- Founder: Jim Crawford
- Registered: 20 May 2000
- Dissolved: July 2008
- Ideology: Opposition to hunting ban
- Political position: Right-wing

Website
- Archived website as of 14 January 2008

= Countryside Party (UK) =

Minor political party in the United Kingdom

The Countryside Party was a minor political party operating in the United Kingdom. It was formed on 22 May 2000 by Jim Crawford, a chiropodist and sport shooter who was the Northern Director of the Countryside Alliance. Much of the party's agenda was the same as that of the Alliance, such as opposition to any restrictions on fox hunting. The party stood unsuccessfully in elections for the UK, Scottish and European parliaments in the early 2000s.

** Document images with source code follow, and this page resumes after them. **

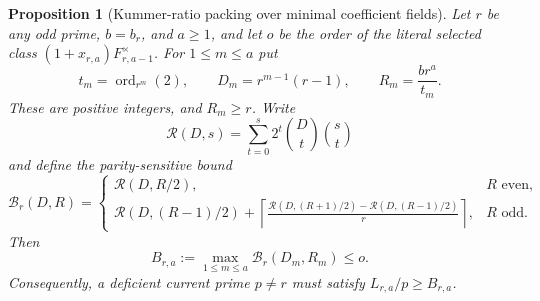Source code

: \documentclass[11pt]{article}
\newtheorem{proposition}[theorem]{Proposition}
\theoremstyle{definition}
\theoremstyle{remark}
\begin{document}
\begin{proposition}[Kummer-ratio packing over minimal coefficient fields]
\label{prop:o-ratio-packing}
Let $r$ be any odd prime, $b=b_r$, and $a\ge1$, and let
$o$ be the order of the literal selected class
$(1+x_{r,a})F_{r,a-1}^{\times}$.  For $1\le m\le a$ put
\[
 t_m=\operatorname{ord}_{r^m}(2),\qquad
 D_m=r^{m-1}(r-1),\qquad
 R_m=\frac{br^a}{t_m}.
\]
These are positive integers, and $R_m\ge r$.  Write
\[
 \mathcal R(D,s)=\sum_{t=0}^s2^t\binom Dt\binom st
\]
and define the parity-sensitive bound
\[
 \mathcal B_r(D,R)=
 \begin{cases}
  \mathcal R(D,R/2),&R\text{ even},\\[2pt]
  \displaystyle\mathcal R(D,(R-1)/2)+
  \left\lceil\frac{
   \mathcal R(D,(R+1)/2)-\mathcal R(D,(R-1)/2)}r\right\rceil,
   &R\text{ odd}.
 \end{cases}
\]
Then
\[
 B_{r,a}:=
 \max_{1\le m\le a}\mathcal B_r(D_m,R_m)\le o.
\]
Consequently, a deficient current prime $p\ne r$ must satisfy
$L_{r,a}/p\ge B_{r,a}$.
\end{proposition}
\end{document}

== Platform and membership ==
It was formed out of what it perceived as a lack of understanding or care about rural issues by the mainstream political parties. It was by and large a conservative-minded organisation, and unsuccessfully opposed measures such as the Scottish Land Reform Act which had been designed to give greater rights to tenant farmers and crofters.

According to its 2004 accounts, the party's membership was formally "limited to the two founders, Jim Crawford and Richard Malbon plus a very small number of supporters who are not actually members of the Party".

== Electoral history ==
Crawford contested Ross, Skye and Inverness West, then held by the Liberal Democrat leader Charles Kennedy, for the Countryside Party in the 2001 UK general election. He did not win the seat and achieved less than 1% of the vote.

The Countryside Party stood in the Scottish Parliament 2003 election for the Highlands and Islands electoral region. It polled 1,768 votes (1.05% of the vote in the area).

It contested the 2004 European elections in the South West England and North West England constituencies. In the Southwest, it received 2.1% of the vote which was sufficient to retain its deposit. In the Northwest, it polled only 0.5%. Its relatively good standing in the Southwest may owe something to the notability of its candidates for reasons other than politics. The party's six candidates in the region included Chris Thomas-Everard, whose family became famous during the 2001 foot and mouth crisis for refusing to allow his cows to be culled, Diana Scott, joint master of the Devon and Somerset hunt and a prominent pro-hunting campaigner and the explorer Ranulph Fiennes.

The party was deregistered in July 2008. Crawford, who was later elected as a member of The Highland Council for Inverness South, suggested in 2012 that the party could be reformed to oppose wind farm development. He died in 2020.